Download raw body.
running TCP input in parallel
Hi,
To run tcp_input() in parallel efficently, we have to lock the
socket in a smart way. I have measured multiple variants.
http://bluhm.genua.de/perform/results/2025-04-16T09:33:58Z/perform.html
The relevant TCP graph is here.
http://bluhm.genua.de/perform/results/2025-04-16T09:33:58Z/gnuplot/tcp.html
http://bluhm.genua.de/perform/results/2025-04-16T09:33:58Z/gnuplot/tcp6.html
First column (left) is no locking at all, just exclusive net lock.
Third column is socket lock in addition to exclusive net lock. You
see 6% degradation due to locking overhead. This has already been
commited.
Fourth column (right) is simple switch from exclusive net lock to
shared net lock and relying on socket lock. Grabbing the socket
lock for each packet is expensive. Especially tcp_input() and
soreceive() are fighting for the lock. Single stream performance
goes down by 25%, but multi stream goes up by 140%.
The second column contains the diff below. The idea is that
tcp_input() moves all TCP packets from softnet input queue into TCP
input queue. This queue has storage per softnet thread and can be
accessed without lock. After running all protocol input functions,
but in the same shared netlock context, process the TCP input queue.

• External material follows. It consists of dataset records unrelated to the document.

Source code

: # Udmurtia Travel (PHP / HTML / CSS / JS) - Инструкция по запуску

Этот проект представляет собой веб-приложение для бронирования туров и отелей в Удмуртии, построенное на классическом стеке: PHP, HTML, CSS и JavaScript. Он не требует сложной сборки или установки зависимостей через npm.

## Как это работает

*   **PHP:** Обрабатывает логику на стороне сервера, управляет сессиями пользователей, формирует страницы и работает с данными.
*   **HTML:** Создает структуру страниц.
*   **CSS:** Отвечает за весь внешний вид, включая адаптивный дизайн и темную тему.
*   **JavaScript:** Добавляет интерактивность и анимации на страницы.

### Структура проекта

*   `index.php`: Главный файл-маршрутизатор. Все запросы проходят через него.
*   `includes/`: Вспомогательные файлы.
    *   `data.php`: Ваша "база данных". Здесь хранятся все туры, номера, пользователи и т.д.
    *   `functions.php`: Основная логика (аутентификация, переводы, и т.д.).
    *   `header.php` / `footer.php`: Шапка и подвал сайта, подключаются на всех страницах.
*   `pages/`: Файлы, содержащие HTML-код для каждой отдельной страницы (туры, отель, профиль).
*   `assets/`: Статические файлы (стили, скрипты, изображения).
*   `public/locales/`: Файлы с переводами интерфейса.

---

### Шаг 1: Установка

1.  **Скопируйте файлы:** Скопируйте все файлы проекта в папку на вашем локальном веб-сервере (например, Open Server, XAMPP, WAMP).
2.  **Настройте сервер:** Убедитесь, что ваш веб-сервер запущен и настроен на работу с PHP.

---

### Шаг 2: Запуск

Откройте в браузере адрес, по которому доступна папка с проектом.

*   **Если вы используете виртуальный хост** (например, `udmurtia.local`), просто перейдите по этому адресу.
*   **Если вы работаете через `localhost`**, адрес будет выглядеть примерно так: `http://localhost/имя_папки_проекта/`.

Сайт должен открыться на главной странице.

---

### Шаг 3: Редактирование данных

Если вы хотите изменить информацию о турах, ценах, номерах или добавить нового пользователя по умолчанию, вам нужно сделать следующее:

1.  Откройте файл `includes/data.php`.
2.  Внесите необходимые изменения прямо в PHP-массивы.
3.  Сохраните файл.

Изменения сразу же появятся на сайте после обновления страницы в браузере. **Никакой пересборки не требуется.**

tcp_input_mlist() keeps a pointer to the current socket.
tcp_input_solocked() tries to keep the lock on the socket. If
consecutive TCP packets belong to the same socket, the lock is not
released. Only when the TCP stream changes, we unlock the old and
lock a new socket. This batch processing of locked sockets gives
5% increase in single stream and 160% for multi stream throughput.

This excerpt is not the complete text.